Renewed Focus on Corporate Engagement
with the Arts
Author: Bruce E. Whitacre, Executive Director of Theatre Forward
Corporate giving is embedded in the DNA of Theatre Forward…
Many of our nearly 30 corporate partners have been with us for decades. They have proven stalwart believers in the importance of employee engagement through theatre, and in the importance of a healthy national theatre network. However, over much of the last decade, corporate giving to the arts has been declining, and many organizations de-emphasized corporate partnership efforts in favor of foundations and individuals. Theatre Forward, previously National Corporate Theatre Fund, rebranded and took on a new name to diversify our funding base.

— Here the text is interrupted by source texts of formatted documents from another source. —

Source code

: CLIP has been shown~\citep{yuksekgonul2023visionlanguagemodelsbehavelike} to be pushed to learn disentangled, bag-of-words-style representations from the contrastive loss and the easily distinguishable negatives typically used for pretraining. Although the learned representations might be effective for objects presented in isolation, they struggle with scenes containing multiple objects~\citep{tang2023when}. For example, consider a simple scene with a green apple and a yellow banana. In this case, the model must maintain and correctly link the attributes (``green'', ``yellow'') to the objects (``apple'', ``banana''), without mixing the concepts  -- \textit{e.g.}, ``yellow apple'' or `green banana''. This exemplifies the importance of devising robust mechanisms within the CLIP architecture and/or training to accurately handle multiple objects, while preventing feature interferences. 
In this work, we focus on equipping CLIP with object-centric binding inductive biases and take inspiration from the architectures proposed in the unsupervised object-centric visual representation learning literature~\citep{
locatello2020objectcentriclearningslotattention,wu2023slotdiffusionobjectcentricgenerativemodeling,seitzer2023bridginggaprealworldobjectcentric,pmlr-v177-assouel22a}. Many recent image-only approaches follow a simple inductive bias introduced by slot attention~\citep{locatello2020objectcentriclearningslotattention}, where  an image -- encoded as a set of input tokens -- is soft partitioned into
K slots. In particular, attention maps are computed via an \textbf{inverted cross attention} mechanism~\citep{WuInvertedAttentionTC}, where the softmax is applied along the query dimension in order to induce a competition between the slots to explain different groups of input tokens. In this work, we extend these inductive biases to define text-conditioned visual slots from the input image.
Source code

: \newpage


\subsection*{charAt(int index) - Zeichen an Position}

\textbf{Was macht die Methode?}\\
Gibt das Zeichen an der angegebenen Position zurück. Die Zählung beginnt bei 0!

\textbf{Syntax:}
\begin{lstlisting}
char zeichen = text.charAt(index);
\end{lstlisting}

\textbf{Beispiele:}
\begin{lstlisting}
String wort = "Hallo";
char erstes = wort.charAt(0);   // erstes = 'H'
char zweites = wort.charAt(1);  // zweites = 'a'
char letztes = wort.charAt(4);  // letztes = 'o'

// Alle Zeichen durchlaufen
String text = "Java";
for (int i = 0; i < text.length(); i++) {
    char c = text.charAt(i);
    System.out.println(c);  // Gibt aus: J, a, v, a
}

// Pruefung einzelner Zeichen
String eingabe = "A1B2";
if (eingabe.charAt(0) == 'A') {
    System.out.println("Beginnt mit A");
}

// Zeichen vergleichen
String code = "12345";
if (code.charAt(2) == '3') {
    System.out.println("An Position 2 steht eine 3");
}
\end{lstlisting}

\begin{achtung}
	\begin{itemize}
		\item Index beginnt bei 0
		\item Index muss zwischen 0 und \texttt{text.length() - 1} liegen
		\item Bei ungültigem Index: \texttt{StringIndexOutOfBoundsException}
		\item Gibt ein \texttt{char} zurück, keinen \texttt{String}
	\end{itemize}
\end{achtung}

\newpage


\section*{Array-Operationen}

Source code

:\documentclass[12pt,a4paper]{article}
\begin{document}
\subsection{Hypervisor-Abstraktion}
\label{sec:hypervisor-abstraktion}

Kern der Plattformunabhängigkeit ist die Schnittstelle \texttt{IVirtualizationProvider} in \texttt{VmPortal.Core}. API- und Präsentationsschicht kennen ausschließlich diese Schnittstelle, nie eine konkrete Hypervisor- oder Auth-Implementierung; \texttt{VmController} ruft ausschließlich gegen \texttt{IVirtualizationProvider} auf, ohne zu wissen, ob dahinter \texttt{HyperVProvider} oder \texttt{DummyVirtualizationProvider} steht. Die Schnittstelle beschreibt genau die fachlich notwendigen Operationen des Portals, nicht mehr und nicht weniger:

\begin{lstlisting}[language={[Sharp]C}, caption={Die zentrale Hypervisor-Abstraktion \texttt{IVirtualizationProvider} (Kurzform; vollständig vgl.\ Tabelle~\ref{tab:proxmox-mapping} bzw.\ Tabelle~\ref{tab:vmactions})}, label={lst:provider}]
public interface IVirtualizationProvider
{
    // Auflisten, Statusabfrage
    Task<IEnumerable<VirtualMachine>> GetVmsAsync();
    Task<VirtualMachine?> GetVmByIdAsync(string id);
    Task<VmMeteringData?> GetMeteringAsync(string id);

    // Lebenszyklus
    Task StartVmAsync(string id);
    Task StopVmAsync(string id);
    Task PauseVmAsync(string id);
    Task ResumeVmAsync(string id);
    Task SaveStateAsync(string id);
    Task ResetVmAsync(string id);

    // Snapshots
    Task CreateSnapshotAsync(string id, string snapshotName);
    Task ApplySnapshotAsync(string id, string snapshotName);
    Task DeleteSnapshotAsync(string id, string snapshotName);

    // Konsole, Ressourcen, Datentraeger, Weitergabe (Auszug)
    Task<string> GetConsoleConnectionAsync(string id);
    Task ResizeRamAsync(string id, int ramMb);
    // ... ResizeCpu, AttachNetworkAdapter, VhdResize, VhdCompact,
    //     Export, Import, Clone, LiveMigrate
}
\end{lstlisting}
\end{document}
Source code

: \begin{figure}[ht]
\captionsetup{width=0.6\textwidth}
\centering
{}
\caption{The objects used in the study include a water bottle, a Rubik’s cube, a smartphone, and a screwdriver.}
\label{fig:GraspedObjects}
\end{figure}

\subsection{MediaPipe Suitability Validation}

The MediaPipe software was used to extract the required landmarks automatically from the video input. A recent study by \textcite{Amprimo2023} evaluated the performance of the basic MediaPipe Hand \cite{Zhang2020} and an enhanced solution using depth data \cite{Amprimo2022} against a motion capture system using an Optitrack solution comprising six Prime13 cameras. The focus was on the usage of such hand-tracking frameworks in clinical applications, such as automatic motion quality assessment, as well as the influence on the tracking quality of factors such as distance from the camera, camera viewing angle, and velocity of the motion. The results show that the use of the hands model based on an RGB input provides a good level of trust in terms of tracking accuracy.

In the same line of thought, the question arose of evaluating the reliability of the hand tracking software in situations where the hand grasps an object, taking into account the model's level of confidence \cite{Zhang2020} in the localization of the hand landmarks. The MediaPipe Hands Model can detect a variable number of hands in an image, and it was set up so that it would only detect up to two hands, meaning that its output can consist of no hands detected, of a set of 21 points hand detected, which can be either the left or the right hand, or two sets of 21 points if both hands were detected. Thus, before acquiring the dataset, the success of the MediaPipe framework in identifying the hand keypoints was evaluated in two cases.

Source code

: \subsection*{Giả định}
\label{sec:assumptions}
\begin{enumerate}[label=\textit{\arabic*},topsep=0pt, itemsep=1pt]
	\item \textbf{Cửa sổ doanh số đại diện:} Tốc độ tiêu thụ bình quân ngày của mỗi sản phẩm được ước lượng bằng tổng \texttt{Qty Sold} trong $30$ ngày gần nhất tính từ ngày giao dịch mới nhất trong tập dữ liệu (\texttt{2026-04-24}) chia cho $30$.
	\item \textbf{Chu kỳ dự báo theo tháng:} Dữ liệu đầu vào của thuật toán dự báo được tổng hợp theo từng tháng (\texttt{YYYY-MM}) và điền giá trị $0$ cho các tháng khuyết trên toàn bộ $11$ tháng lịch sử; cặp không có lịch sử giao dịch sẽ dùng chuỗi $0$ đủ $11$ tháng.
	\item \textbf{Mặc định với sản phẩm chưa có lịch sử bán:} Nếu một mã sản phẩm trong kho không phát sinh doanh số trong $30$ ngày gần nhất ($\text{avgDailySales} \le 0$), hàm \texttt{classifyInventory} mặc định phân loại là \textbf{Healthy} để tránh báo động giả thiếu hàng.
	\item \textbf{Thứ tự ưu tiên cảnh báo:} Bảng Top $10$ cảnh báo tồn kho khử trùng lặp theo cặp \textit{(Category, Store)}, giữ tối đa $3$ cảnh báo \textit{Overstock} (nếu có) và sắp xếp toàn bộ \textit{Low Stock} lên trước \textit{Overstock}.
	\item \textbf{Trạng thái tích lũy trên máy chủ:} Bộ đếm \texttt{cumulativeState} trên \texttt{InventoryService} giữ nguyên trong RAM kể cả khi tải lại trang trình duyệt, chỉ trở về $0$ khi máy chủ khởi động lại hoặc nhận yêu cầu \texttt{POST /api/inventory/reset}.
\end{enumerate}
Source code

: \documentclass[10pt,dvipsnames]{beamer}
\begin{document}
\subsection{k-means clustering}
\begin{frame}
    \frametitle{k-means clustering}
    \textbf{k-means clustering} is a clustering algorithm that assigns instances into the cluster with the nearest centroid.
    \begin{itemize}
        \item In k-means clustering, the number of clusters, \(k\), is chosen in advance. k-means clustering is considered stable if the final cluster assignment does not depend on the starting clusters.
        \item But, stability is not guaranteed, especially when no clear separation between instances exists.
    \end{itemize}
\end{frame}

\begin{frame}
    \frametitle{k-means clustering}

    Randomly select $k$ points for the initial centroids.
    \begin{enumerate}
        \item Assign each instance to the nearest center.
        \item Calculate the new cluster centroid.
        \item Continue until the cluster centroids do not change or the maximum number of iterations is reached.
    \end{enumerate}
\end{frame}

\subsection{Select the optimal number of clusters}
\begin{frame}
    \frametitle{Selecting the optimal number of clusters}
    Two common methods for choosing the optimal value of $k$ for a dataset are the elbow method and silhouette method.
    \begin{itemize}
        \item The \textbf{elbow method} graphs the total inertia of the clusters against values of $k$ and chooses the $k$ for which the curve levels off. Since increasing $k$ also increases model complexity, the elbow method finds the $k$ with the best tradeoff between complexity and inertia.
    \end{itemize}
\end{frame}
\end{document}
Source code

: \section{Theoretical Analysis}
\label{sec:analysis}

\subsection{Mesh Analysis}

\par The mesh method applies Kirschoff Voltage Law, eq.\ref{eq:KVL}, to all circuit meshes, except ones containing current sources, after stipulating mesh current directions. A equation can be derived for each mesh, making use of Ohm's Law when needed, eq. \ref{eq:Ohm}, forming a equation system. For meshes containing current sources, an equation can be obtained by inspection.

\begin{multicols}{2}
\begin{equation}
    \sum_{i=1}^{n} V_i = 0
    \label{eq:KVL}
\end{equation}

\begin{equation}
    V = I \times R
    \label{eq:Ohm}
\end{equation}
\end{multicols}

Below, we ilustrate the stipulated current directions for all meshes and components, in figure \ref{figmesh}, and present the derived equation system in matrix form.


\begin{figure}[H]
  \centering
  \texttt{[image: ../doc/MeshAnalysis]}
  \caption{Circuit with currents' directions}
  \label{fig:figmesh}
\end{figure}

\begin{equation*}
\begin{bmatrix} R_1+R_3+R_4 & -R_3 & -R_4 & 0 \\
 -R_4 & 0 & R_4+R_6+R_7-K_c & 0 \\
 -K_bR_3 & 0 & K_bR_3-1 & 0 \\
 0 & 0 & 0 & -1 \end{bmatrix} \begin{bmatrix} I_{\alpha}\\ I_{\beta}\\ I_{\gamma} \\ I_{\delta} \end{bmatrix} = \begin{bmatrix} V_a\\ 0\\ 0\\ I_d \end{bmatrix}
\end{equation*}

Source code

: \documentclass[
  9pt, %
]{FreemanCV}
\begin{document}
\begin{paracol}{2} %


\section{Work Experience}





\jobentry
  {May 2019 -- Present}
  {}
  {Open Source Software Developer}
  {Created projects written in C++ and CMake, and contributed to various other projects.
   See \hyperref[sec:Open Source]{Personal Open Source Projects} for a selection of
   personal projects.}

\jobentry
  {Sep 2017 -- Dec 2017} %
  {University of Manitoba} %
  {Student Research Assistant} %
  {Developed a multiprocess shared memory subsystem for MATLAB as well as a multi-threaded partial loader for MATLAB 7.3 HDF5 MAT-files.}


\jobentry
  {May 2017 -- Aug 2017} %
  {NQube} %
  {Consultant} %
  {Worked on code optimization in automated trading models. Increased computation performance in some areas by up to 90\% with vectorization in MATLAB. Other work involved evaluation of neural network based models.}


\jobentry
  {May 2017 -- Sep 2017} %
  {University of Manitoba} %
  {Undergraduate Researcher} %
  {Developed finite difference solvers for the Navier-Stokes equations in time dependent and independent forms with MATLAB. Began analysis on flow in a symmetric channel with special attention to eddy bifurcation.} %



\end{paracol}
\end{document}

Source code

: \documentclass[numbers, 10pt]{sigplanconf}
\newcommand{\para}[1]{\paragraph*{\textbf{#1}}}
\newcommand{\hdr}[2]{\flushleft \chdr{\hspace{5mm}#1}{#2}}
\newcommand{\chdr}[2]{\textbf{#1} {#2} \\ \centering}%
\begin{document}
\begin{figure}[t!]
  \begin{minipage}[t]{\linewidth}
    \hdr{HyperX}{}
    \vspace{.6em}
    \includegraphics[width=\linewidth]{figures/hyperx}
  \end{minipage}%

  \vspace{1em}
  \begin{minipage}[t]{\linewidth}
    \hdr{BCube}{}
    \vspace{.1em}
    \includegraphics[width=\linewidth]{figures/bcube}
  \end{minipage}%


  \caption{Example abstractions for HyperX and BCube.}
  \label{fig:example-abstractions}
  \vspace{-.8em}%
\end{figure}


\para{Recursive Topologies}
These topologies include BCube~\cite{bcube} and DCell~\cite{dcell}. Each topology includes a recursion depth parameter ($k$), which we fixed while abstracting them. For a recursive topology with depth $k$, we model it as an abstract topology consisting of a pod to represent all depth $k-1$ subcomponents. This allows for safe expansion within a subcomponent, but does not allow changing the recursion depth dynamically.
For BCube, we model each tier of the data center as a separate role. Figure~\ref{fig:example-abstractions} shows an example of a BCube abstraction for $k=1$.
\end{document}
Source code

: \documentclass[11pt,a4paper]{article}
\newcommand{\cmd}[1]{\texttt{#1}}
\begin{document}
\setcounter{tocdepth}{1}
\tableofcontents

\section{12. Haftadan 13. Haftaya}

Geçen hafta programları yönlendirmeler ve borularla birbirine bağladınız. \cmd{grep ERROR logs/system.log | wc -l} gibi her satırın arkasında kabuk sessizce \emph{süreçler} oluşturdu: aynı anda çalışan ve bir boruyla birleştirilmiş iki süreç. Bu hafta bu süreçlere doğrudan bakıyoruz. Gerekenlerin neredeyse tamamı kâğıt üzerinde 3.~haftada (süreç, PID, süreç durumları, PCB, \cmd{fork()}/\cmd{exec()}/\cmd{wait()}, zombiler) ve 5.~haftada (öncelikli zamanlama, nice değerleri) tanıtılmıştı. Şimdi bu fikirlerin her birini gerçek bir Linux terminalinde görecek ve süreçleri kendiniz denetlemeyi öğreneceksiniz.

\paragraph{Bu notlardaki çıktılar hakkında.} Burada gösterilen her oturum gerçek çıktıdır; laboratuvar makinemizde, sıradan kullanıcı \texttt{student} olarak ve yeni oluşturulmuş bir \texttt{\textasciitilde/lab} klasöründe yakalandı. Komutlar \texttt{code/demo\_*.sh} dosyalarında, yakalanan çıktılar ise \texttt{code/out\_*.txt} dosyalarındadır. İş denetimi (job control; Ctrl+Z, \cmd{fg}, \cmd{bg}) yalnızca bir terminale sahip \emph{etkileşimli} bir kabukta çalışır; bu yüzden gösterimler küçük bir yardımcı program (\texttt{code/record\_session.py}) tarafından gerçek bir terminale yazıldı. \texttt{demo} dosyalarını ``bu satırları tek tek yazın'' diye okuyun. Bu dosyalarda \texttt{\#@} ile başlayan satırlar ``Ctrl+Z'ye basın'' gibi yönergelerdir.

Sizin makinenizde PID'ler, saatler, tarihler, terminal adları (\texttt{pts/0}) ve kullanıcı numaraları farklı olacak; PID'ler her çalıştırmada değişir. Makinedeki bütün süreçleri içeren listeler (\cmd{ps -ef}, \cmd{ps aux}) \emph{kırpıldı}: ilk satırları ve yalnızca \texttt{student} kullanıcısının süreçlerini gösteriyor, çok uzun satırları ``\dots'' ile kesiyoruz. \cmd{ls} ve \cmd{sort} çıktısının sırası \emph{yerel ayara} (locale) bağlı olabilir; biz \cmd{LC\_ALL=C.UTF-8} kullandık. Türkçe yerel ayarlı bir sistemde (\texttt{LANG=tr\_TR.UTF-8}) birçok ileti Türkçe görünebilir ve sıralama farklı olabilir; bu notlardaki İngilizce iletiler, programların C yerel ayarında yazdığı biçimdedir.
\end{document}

However, now a combination of factors, including 2017 tax reform which drastically reduced corporate taxes, has brought a new focus on corporate engagement. Corporate Social Responsibility (CSR) has emerged as a broad array of strategies, including direct philanthropy, employee engagement, strategic engagement for mutual business purposes, product and service donations, and a wide range of collaborative strategies. Partnerships with an array of nonprofits, governments, and increasingly, arts organizations, are charting new territory.
For example, our own Advancing Strong Theatre initiative, which accelerates progress in increasing equity, diversity and inclusion, secured two major corporate funders, Citi and Bank of America. Both are long-time supporters of Theatre Forward who stepped up in new ways because of their belief in the power of theatre to strengthen community and improve lives. Advancing Strong Theatre was recently the topic of a piece in Inside Philanthropy, which can be found here.
Our experience is not unique, as shown in the recent Americans for the Arts report, Corporate Social Responsibility and the Arts, by Lynn Stern, which can be downloaded here. Based on responses from a sample of corporate executives. The report…
“…. identifies three main CSR/CCI drivers that are shifting the focus on the kinds of arts and cultural projects, programs, and organizations that corporations are interested in and supporting. These drivers are: 1) to enhance corporate investments in community and economic development, education, and health and other priority issue areas; 2) to promote and reinforce company mission, core values, and brand; and 3) to achieve internal CSR/CCI goals, such as employee engagement/volunteerism and workforce diversity.”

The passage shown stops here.